If the prevailing economic situation continues, the government of St. Vincent and the Grenadines may, in a month or two, be unable to pay salaries, Prime Minister Ralph Gonsalves said on Wednesday.
“And I say to persons, I say this with all honesty, the way things are going, they may well be in one or two months, sometime, if things continue with the straitened economic circumstances, that the government may not have the $30 million every month to pay civil servants and to pay the NIS contributions to civil servants, those who are pensionable to pay the NIS contributions for current, and to pay salaries and wages,” Gonsalves said on NBC Radio on Wednesday.
He was, again, appealing to public sector workers and the nation at large to get vaccinated against COVID-19.
“You know, I just don’t understand this thing that for somebody to take a test on you, a simple test … a rapid test [to determine] whether you have COVID-19 or not, that that is an unacceptable and unreasonable invasion of your individual rights and freedoms. It doesn’t make any sense in fact or in law,” the prime minister said.
So far, the government has administered 11,000 doses of the vaccine, amounting to about 11% of the population, even as it had hoped that about 50,000 people would have gotten the jab by this month, vaccine availability permitting.
Last week, the government announced a vaccinate or test policy, which requires that public sector workers provide proof of vaccination, or subject themselves to being tested up to once every two weeks.
But the government is facing opposition from public sector unions, which say that the policy offends the nation’s Constitution, an argument that the prime minister, a lawyer, rebutted on Wednesday.

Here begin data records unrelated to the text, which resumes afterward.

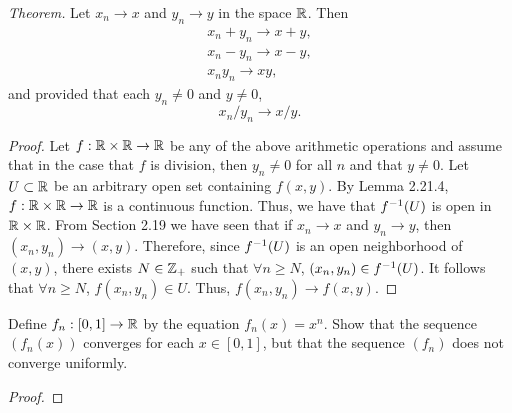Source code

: \begin{exercise}[ID=2.21.5]
  \textit{Theorem.} Let $x_n \rightarrow x$ and $y_n \rightarrow y$ in the space $\RR$.
  Then
  \begin{gather*}
    x_n + y_n \rightarrow x + y, \\
      x_n - y_n \rightarrow x - y, \\
      x_n y_n \rightarrow x y,
  \end{gather*}
  and provided that each $y_n \neq 0$ and $y \neq 0$,
  \begin{equation*}
    x_n / y_n \rightarrow x / y.
  \end{equation*}
\end{exercise}
%
\begin{solution}
  \begin{proof}
    Let $f: \RR \times \RR \rightarrow \RR$ be any of the above arithmetic operations and assume that in the case that $f$ is division, then $y_n \neq 0$ for all $n$ and that $y \neq 0$.
    Let $U \subset \RR$ be an arbitrary open set containing $f(x, y)$.
    By Lemma 2.21.4, $f: \RR \times \RR \rightarrow \RR$ is a continuous function.
    Thus, we have that $f\inv(U)$ is open in $\RR \times \RR$.
    From Section 2.19 we have seen that if $x_n \rightarrow x$ and $y_n \rightarrow y$, then $(x_n, y_n) \rightarrow (x, y)$.
    Therefore, since $f\inv(U)$ is an open neighborhood of $(x, y)$, there exists $N \in \ZZ_+$ such that $\forall n \geq N$, $(x_n, y_n) \in f\inv(U)$.
    It follows that $\forall n \geq N$, $f(x_n, y_n) \in U$.
    Thus, $f(x_n, y_n) \rightarrow f(x, y)$.
  \end{proof}
\end{solution}
\newpage

\begin{exercise}[ID=2.21.6]
  Define $f_n: [0, 1] \rightarrow \RR$ by the equation $f_n(x) = x^n$.
  Show that the sequence $(f_n(x))$ converges for each $x \in [0, 1]$, but that the sequence $(f_n)$ does not converge uniformly.
\end{exercise}
%
\begin{solution}
  \begin{proof}
  \end{proof}
\end{solution}
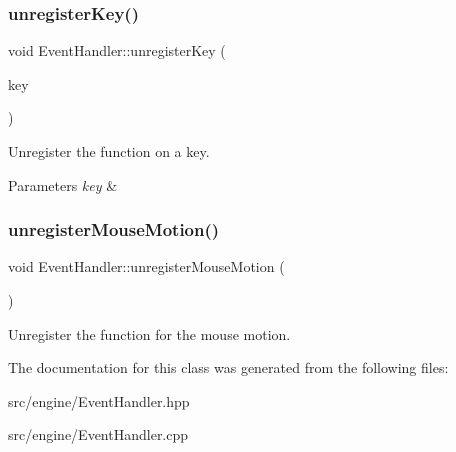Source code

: \subsubsection{\texorpdfstring{unregisterKey()}{unregisterKey()}}
{\footnotesize\ttfamily void Event\+Handler\+::unregister\+Key (\begin{DoxyParamCaption}\item[{S\+D\+L\+\_\+\+Scancode}]{key }\end{DoxyParamCaption})}



Unregister the function on a key. 


\begin{DoxyParams}{Parameters}
{\em key} & \\
\hline
\end{DoxyParams}
\mbox{\label{classEventHandler_a8907091f20fddc7a4a94ab994902aea7}} 
\subsubsection{\texorpdfstring{unregisterMouseMotion()}{unregisterMouseMotion()}}
{\footnotesize\ttfamily void Event\+Handler\+::unregister\+Mouse\+Motion (\begin{DoxyParamCaption}{ }\end{DoxyParamCaption})}



Unregister the function for the mouse motion. 



The documentation for this class was generated from the following files\+:\begin{DoxyCompactItemize}
\item 
src/engine/Event\+Handler.\+hpp\item 
src/engine/Event\+Handler.\+cpp\end{DoxyCompactItemize}
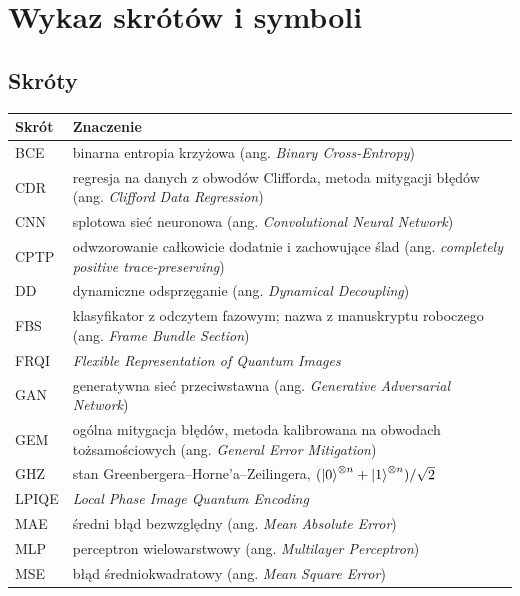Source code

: 
\chapter*{Wykaz skrótów i symboli}

\section*{Skróty}

\begin{longtable}{@{}p{}p{}@{}}
\toprule
\textbf{Skrót} & \textbf{Znaczenie} \\
\midrule
\endhead
BCE & binarna entropia krzyżowa (ang. \emph{Binary Cross-Entropy}) \\
CDR & regresja na danych z obwodów Clifforda, metoda mitygacji błędów (ang. \emph{Clifford Data Regression}) \\
CNN & splotowa sieć neuronowa (ang. \emph{Convolutional Neural Network}) \\
CPTP & odwzorowanie całkowicie dodatnie i zachowujące ślad (ang. \emph{completely positive trace-preserving}) \\
DD & dynamiczne odsprzęganie (ang. \emph{Dynamical Decoupling}) \\
FBS & klasyfikator z odczytem fazowym; nazwa z manuskryptu roboczego (ang. \emph{Frame Bundle Section}) \\
FRQI & \emph{Flexible Representation of Quantum Images} \\
GAN & generatywna sieć przeciwstawna (ang. \emph{Generative Adversarial Network}) \\
GEM & ogólna mitygacja błędów, metoda kalibrowana na obwodach tożsamościowych (ang. \emph{General Error Mitigation}) \\
GHZ & stan Greenbergera--Horne'a--Zeilingera, $(\ket{0}^{\otimes n}+\ket{1}^{\otimes n})/\sqrt{2}$ \\
LPIQE & \emph{Local Phase Image Quantum Encoding} \\
MAE & średni błąd bezwzględny (ang. \emph{Mean Absolute Error}) \\
MLP & perceptron wielowarstwowy (ang. \emph{Multilayer Perceptron}) \\
MSE & błąd średniokwadratowy (ang. \emph{Mean Square Error}) \\

\end{longtable}
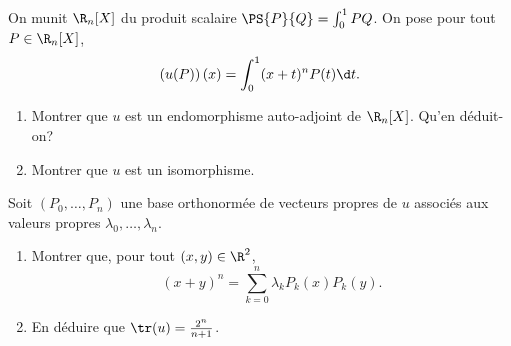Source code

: \begin{enonce}
\begin{exercise}[ID={RMS135 E904},subtitle={Mines-Ponts PSI 2024},tags={oraux},difficulty={}]
  On munit $\R_n[X]$ du produit scalaire $\PS{P}{Q} = \int_0^1 PQ$.
  On pose pour tout $P\in\R_n[X]$,
  \begin{equation*}
    \left( u(P) \right)(x) = \int_0^1 (x+t)^n P(t) \d t.
  \end{equation*}

  \begin{enumerate}
    \item Montrer que $u$ est un endomorphisme auto-adjoint de $\R_n[X]$.
      Qu'en déduit-on?

    \item Montrer que $u$ est un isomorphisme.
  \end{enumerate}

  Soit $(P_0,\dots,P_n)$ une base orthonormée de vecteurs propres de $u$ associés aux valeurs propres $\lambda_0,\dots,\lambda_n$.

  \begin{enumerate}[resume]
    \item Montrer que, pour tout $(x,y)\in\R^2$,
      \begin{equation*}
        (x+y)^n = \sum_{k=0}^n \lambda_k P_k(x) P_k(y).
      \end{equation*}

    \item En déduire que $\tr(u) = \frac{2^n}{n+1}$.
  \end{enumerate}
\end{exercise}
\begin{solution}
\end{solution}
\end{enonce}
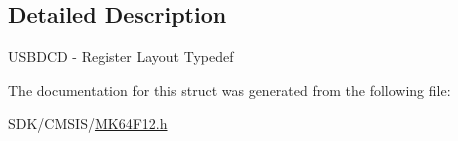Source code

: \subsection{Detailed Description}
U\+S\+B\+D\+CD -\/ Register Layout Typedef 

The documentation for this struct was generated from the following file\+:\begin{DoxyCompactItemize}
\item 
S\+D\+K/\+C\+M\+S\+I\+S/\mbox{\hyperlink{_m_k64_f12_8h}{M\+K64\+F12.\+h}}\end{DoxyCompactItemize}
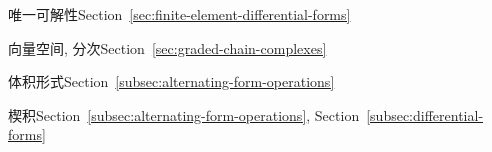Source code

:\begin{theindex}
\item {}\label{index:unisolvence}{唯一可解性}\quad Section~\ref{sec:finite-element-differential-forms}

\item {}\label{index:vector-space-graded}{向量空间, 分次}\quad Section~\ref{sec:graded-chain-complexes}

\item {}\label{index:volume-form}{体积形式}\quad Section~\ref{subsec:alternating-form-operations}

\item {}\label{index:wedge-product}{楔积}\quad Section~\ref{subsec:alternating-form-operations}, Section~\ref{subsec:differential-forms}
\end{theindex}

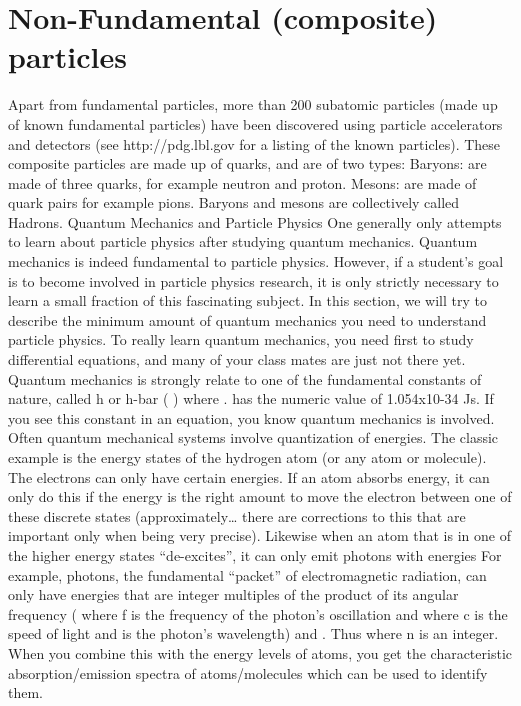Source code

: \section{Non-Fundamental (composite) particles}
Apart from fundamental particles, more than 200 subatomic particles (made up of known fundamental particles) have been discovered using particle accelerators and detectors (see http://pdg.lbl.gov for a listing of the known particles).  These composite particles are made up of quarks, and are of two types:
Baryons: are made of three quarks, for example neutron and proton.
Mesons: are made of quark pairs for example pions.
Baryons and mesons are collectively called Hadrons.
Quantum Mechanics and Particle Physics
One generally only attempts to learn about particle physics after studying quantum mechanics.  Quantum mechanics is indeed fundamental to particle physics.  However, if a student’s goal is to become involved in particle physics research, it is only strictly necessary to learn a small fraction of this fascinating subject.  In this section, we will try to describe the minimum amount of quantum mechanics you need to understand particle physics.  To really learn quantum mechanics, you need first to study differential equations, and many of your class mates are just not there yet.
Quantum mechanics is strongly relate to one of the fundamental constants of nature, called h or h-bar (  ) where  .    has the numeric value of 1.054x10-34 Js.  If you see this constant in an equation, you know quantum mechanics is involved.
Often quantum mechanical systems involve quantization of energies.  The classic example is the energy states of the hydrogen atom (or any atom or molecule).  The electrons can only have certain energies.  If an atom absorbs energy, it can only do this if the energy is the right amount to move the electron between one of these discrete states (approximately… there are corrections to this that are important only when being very precise).  Likewise when an atom that is in one of the higher energy states “de-excites”, it can only emit photons with energies
For example, photons, the fundamental “packet” of electromagnetic radiation, can only have energies that are integer multiples of the product of its angular frequency (  where f is the frequency of the photon’s oscillation and   where c is the speed of light and   is the photon’s wavelength) and .  Thus   where n is an integer.
When you combine this with the energy levels of atoms, you get the characteristic absorption/emission spectra of atoms/molecules which can be used to identify them.
 

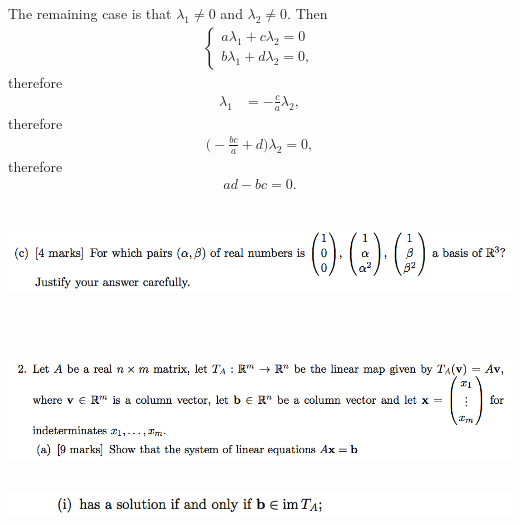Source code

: \documentclass[12pt]{article}
\begin{document}
The remaining case is that $\lambda_1 \neq 0$ and $\lambda_2 \neq 0$. Then
\begin{align*}
  \begin{cases}
    a\lambda_1 + c\lambda_2 = 0\\
    b\lambda_1 + d\lambda_2 = 0,
  \end{cases}
\end{align*}
therefore
\begin{align*}
\lambda_1 &= -\frac{c}{a}\lambda_2,
\end{align*}
therefore
\begin{align*}
  \Big(-\frac{bc}{a} + d\Big)\lambda_2 = 0,
\end{align*}
therefore
\begin{align*}
  ad - bc = 0.
\end{align*}
~\\
\newpage
\begin{mdframed}
\includegraphics[width=400pt]{img/oxford-prelims-2017-A-1-3.png}
\end{mdframed}

~\\
\subsection*{}  %
\begin{mdframed}
\includegraphics[width=400pt]{img/oxford-prelims-2017-A-2-1.png}
\end{mdframed}

\subsection*{}  %
\begin{mdframed}
\includegraphics[width=400pt]{img/oxford-prelims-2017-A-2-1-1.png}
\end{mdframed}
\end{document}
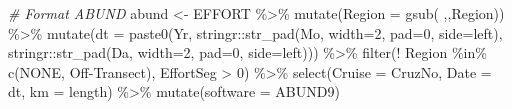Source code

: \documentclass[
]{book}
\newenvironment{Shaded}{\begin{snugshade}}{\end{snugshade}}
\newcommand{\AttributeTok}[1]{\textcolor[rgb]{0.77,0.63,0.00}{#1}}
\newcommand{\CommentTok}[1]{\textcolor[rgb]{0.56,0.35,0.01}{\textit{#1}}}
\newcommand{\DecValTok}[1]{\textcolor[rgb]{0.00,0.00,0.81}{#1}}
\newcommand{\FunctionTok}[1]{\textcolor[rgb]{0.00,0.00,0.00}{#1}}
\newcommand{\NormalTok}[1]{#1}
\newcommand{\OtherTok}[1]{\textcolor[rgb]{0.56,0.35,0.01}{#1}}
\newcommand{\SpecialCharTok}[1]{\textcolor[rgb]{0.00,0.00,0.00}{#1}}
\newcommand{\StringTok}[1]{\textcolor[rgb]{0.31,0.60,0.02}{#1}}
\begin{document}
\begin{Shaded}
\begin{Highlighting}[]
\CommentTok{\# Format ABUND}
\NormalTok{abund }\OtherTok{\textless{}{-}} 
\NormalTok{  EFFORT }\SpecialCharTok{\%\textgreater{}\%} 
  \FunctionTok{mutate}\NormalTok{(}\AttributeTok{Region =} \FunctionTok{gsub}\NormalTok{(}\StringTok{\textquotesingle{} \textquotesingle{}}\NormalTok{,}\StringTok{\textquotesingle{}\textquotesingle{}}\NormalTok{,Region)) }\SpecialCharTok{\%\textgreater{}\%}
  \FunctionTok{mutate}\NormalTok{(}\AttributeTok{dt =} \FunctionTok{paste0}\NormalTok{(Yr,}
\NormalTok{                     stringr}\SpecialCharTok{::}\FunctionTok{str\_pad}\NormalTok{(Mo, }\AttributeTok{width=}\DecValTok{2}\NormalTok{, }\AttributeTok{pad=}\StringTok{\textquotesingle{}0\textquotesingle{}}\NormalTok{, }\AttributeTok{side=}\StringTok{\textquotesingle{}left\textquotesingle{}}\NormalTok{),}
\NormalTok{                     stringr}\SpecialCharTok{::}\FunctionTok{str\_pad}\NormalTok{(Da, }\AttributeTok{width=}\DecValTok{2}\NormalTok{, }\AttributeTok{pad=}\StringTok{\textquotesingle{}0\textquotesingle{}}\NormalTok{, }\AttributeTok{side=}\StringTok{\textquotesingle{}left\textquotesingle{}}\NormalTok{))) }\SpecialCharTok{\%\textgreater{}\%} 
  \FunctionTok{filter}\NormalTok{(}\SpecialCharTok{!}\NormalTok{ Region }\SpecialCharTok{\%in\%} \FunctionTok{c}\NormalTok{(}\StringTok{\textquotesingle{}NONE\textquotesingle{}}\NormalTok{, }\StringTok{\textquotesingle{}Off{-}Transect\textquotesingle{}}\NormalTok{),}
\NormalTok{         EffortSeg }\SpecialCharTok{\textgreater{}} \DecValTok{0}\NormalTok{) }\SpecialCharTok{\%\textgreater{}\%} 
  \FunctionTok{select}\NormalTok{(}\AttributeTok{Cruise =}\NormalTok{ CruzNo, }\AttributeTok{Date =}\NormalTok{ dt, }\AttributeTok{km =}\NormalTok{ length) }\SpecialCharTok{\%\textgreater{}\%} 
  \FunctionTok{mutate}\NormalTok{(}\AttributeTok{software =} \StringTok{\textquotesingle{}ABUND9\textquotesingle{}}\NormalTok{)}
  

\end{Highlighting}
\end{Shaded}
\end{document}
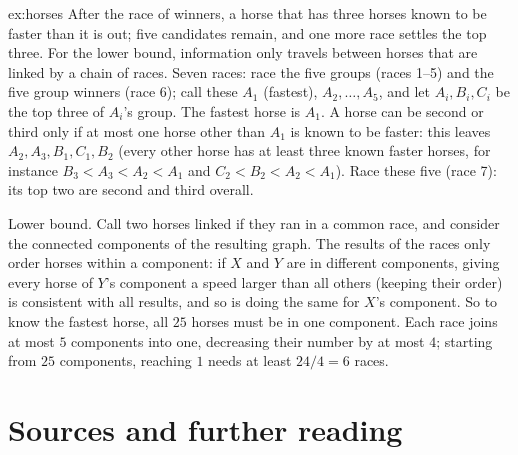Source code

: \begin{solution}{ex:horses}
\idea After the race of winners, a horse that has three horses known to be faster than it is out; five candidates remain, and one more race settles the top three. For the lower bound, information
only travels between horses that are linked by a chain of races.
\writeup Seven races: race the five groups (races 1--5) and the five group winners (race 6); call these $A_1$ (fastest), $A_2,\dots,A_5$, and let $A_i,B_i,C_i$ be the top three of $A_i$'s group. The fastest
horse is $A_1$. A horse can be second or third only if at most one horse other than $A_1$ is known to be faster: this leaves $A_2,A_3,B_1,C_1,B_2$ (every other horse has at least three known faster
horses, for instance $B_3<A_3<A_2<A_1$ and $C_2<B_2<A_2<A_1$). Race these five (race 7): its top two are second and third overall.

Lower bound. Call two horses linked if they ran in a common race, and consider the connected components of the resulting graph. The results of the races only order horses within a component: if
$X$ and $Y$ are in different components, giving every horse of $Y$'s component a speed larger than all others (keeping their order) is consistent with all results, and so is doing the same for
$X$'s component. So to know the fastest horse, all $25$ horses must be in one component. Each race joins at most $5$ components into one, decreasing their number by at most $4$; starting from $25$
components, reaching $1$ needs at least $24/4=6$ races.
\end{solution}

\section*{Sources and further reading}

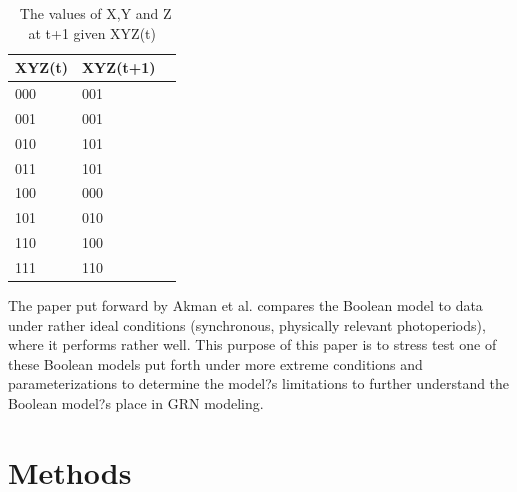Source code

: \documentclass[twoside,twocolumn,9pt]{article}
\begin{document}
\begin{table}[h]
\small
  \caption{\ The values of X,Y and Z at t+1 given XYZ(t)}
  \label{tbl:example}
  \begin{tabular*}{0.5\textwidth}{@{\extracolsep{\fill}}lll}
    \hline
    XYZ(t) & XYZ(t+1) \\
    \hline
    000 & 001 \\
    001 & 001 \\
    010 & 101 \\
    011 & 101 \\
    100 & 000 \\
    101 & 010 \\
    110 & 100 \\
    111 & 110 \\
    \hline
  \end{tabular*}
\end{table}

The paper put forward by Akman et al. compares the Boolean model to data under rather ideal conditions (synchronous, physically relevant photoperiods),  where it performs rather well. This purpose of this paper is to stress test one of these Boolean models put forth under more extreme conditions and parameterizations to determine the model?s limitations to further understand the Boolean model?s place in GRN modeling.


\section{Methods}
\end{document}

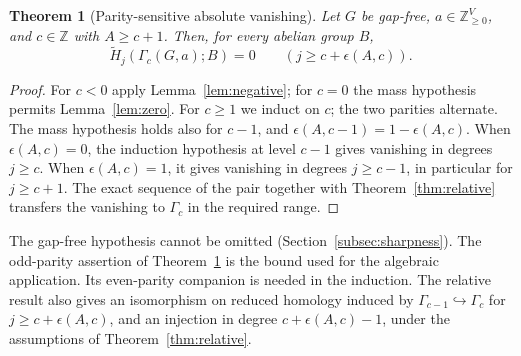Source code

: \documentclass[11pt,a4paper]{article}
\newtheorem{theorem}{Theorem}
\theoremstyle{definition}
\newcommand{\Ht}{\widetilde H}
\newcommand{\ZZ}{\mathbb Z}
\newcommand{\NN}{\mathbb Z_{\geq 0}}
\newcommand{\G}{\Gamma}
\begin{document}
\begin{theorem}[Parity-sensitive absolute vanishing]\label{thm:C}
Let $G$ be gap-free, $a\in\NN^V$, and $c\in\ZZ$ with $A\geq c+1$. Then, for every abelian group $B$,
\begin{equation}\label{eq:C}
 \Ht_j(\G_c(G,a);B)=0\qquad(j\geq c+\epsilon(A,c)).
\end{equation}
\end{theorem}
\begin{proof}
For $c<0$ apply Lemma~\ref{lem:negative}; for $c=0$ the mass hypothesis permits Lemma~\ref{lem:zero}. For $c\geq1$ we induct on $c$; the two parities alternate. The mass hypothesis holds also for $c-1$, and $\epsilon(A,c-1)=1-\epsilon(A,c)$. When $\epsilon(A,c)=0$, the induction hypothesis at level $c-1$ gives vanishing in degrees $j\geq c$. When $\epsilon(A,c)=1$, it gives vanishing in degrees $j\geq c-1$, in particular for $j\geq c+1$. The exact sequence of the pair together with Theorem~\ref{thm:relative} transfers the vanishing to $\G_c$ in the required range.
\end{proof}
The gap-free hypothesis cannot be omitted (Section~\ref{subsec:sharpness}). The odd-parity assertion of Theorem~\ref{thm:C} is the bound used for the algebraic application. Its even-parity companion is needed in the induction. The relative result also gives an isomorphism on reduced homology induced by $\G_{c-1}\hookrightarrow\G_c$ for $j\geq c+\epsilon(A,c)$, and an injection in degree $c+\epsilon(A,c)-1$, under the assumptions of Theorem~\ref{thm:relative}.
\end{document}
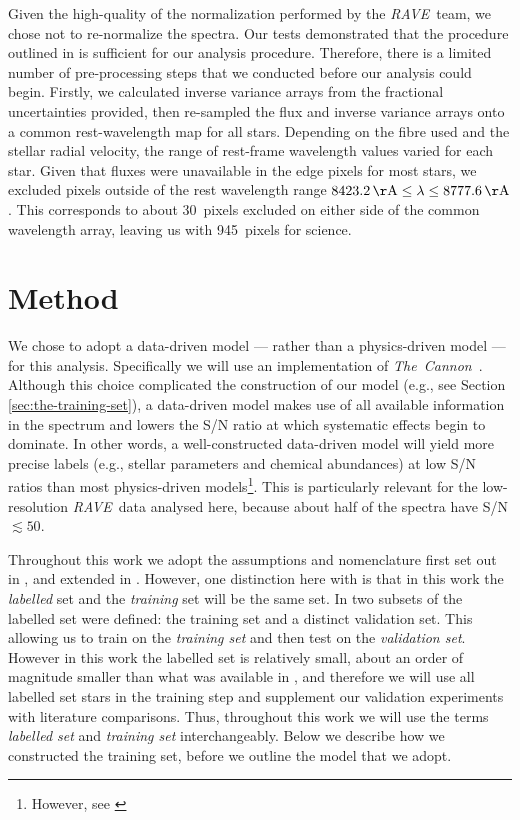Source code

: \documentclass[preprint,trackchanges]{aastex}
\newcommand{\acronym}[1]{{\small{#1}}}
\newcommand{\project}[1]{\textsl{#1}}
\newcommand{\thecannon}{\project{The~Cannon}}
\newcommand{\rave}{\project{\acronym{RAVE}}}
\begin{document}
Given the high-quality of the normalization performed by the \rave\ team, we chose
not to re-normalize the spectra.  Our tests demonstrated that the procedure 
outlined in \citet{Kunder_2016} is sufficient for our analysis procedure. Therefore,
there is a limited number of pre-processing steps that we conducted before our
analysis could begin.  Firstly, we calculated inverse variance arrays from the
fractional uncertainties provided, then re-sampled the flux and inverse variance
arrays onto a common rest-wavelength map for all stars.  Depending on the fibre 
used and the stellar radial velocity, the range of rest-frame wavelength values
varied for each star.  Given that fluxes were unavailable in the edge pixels for 
most stars, we excluded pixels outside of the rest wavelength range 
$8423.2\,{\rm \AA} \le \lambda \le 8777.6\,{\rm \AA}$.  This corresponds to about
30~pixels excluded on either side of the common wavelength array, leaving us with
945~pixels for science.


\section{Method}
\label{sec:method}

We chose to adopt a data-driven model --- rather than a physics-driven model ---
for this analysis.  Specifically we will use an implementation of \thecannon\
\citep{Ness_2015,Ness_2016}.  Although this choice complicated the construction 
of our model (e.g., see Section \ref{sec:the-training-set}), a data-driven model 
makes use of all available information in the spectrum and lowers the S/N ratio 
at which systematic effects begin to dominate.  In other words, a well-constructed
data-driven model will yield more precise labels (e.g., stellar parameters and
chemical abundances) at low S/N ratios than most physics-driven models\footnote{
However, see \citet{Casey_2016a}}.  This is particularly relevant for the 
low-resolution \rave\ data analysed here, because about half of the spectra have
S/N $\lesssim 50$. 


Throughout this work we adopt the assumptions and nomenclature first set out in
\citet{Ness_2015}, and extended in \citet{Casey_2016b}.  However, one distinction 
here with \citet{Casey_2016b} is that in this work the \emph{labelled} set and the
\emph{training} set will be the same set.  In \citet{Casey_2016b} two subsets of
the labelled set were defined: the training set and a distinct validation set.
This allowing us to train on the \emph{training set} and then test on the 
\emph{validation set}.  However in this work the labelled set is relatively 
small, about an order of magnitude smaller than what was available in 
\citet{Casey_2016b}, and therefore we will use all labelled set stars in the 
training step and supplement our validation experiments with literature comparisons.
Thus, throughout this work we will use the terms \emph{labelled set} and 
\emph{training set} interchangeably.  Below we describe how we constructed the 
training set, before we outline the model that we adopt.
\end{document}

Gonsalves said that his government has held things together economically “through all kinds of difficulties”.
“But I’m telling you, there is a real pressure on. We saw in the first month in January … revenue collections dropped by $15 million. We recouped in February. Things are even-steven between February this year and February last year. But we recouped because there were a couple of big alien landholding license transactions in Mustique, where we collect for each of those big transactions about 17%, roughly 17% of the value, and they were very big ones; rich people selling to rich people.
“And there are a couple more in the pipeline. In fact, when I leave here, I have to, I have to call the people to expedite because it means money. I’m talking about the public servants … to get these things quickly.”
Gonsalves said that the British government has announced that come June, it will implement a traffic light system for travel by British nationals.
He said that green indicates the countries to which British nationals could travel and red, the destinations to which they cannot travel.
Gonsalves said he did not know the details of the destination that would be categorised as amber.
“But, interestingly, one of the critical considerations is the extent of the vaccination in the country,” he said.
He noted that Virgin Atlantic is scheduled to begin flying to St. Vincent in June.
“If we are not on that green list there, the likelihood is that it will not come. This is a very serious matter about lives and livelihoods,” the prime minister said.
He further said that Trinity School of Medicine, a local medical school, has indicated that it wants its students to return to St. Vincent in May.
“… because we have to be opening up,” Gonsalves said, adding that, so far, his government has tried to cushion the effect of the harsh economic consequences of the coronavirus pandemic.
“I’m talking about the government, but it’s rough; rough on a lot of people. Civil servants and teachers and police, everybody gets their salary, you know. And we have sought to deal with this thing at one time by putting the Public Service on shift, and we closed schools.
“Of course teachers … — many, many of them, the majority of them have been doing good work with the students online. But some, of course, have been dilatory. You know, the performance has been uneven. And poor people’s children, everybody’s children need to get back [to the classroom],” he said.
Students in SVG are slated to return to the physical classroom next Monday, for the first time this year.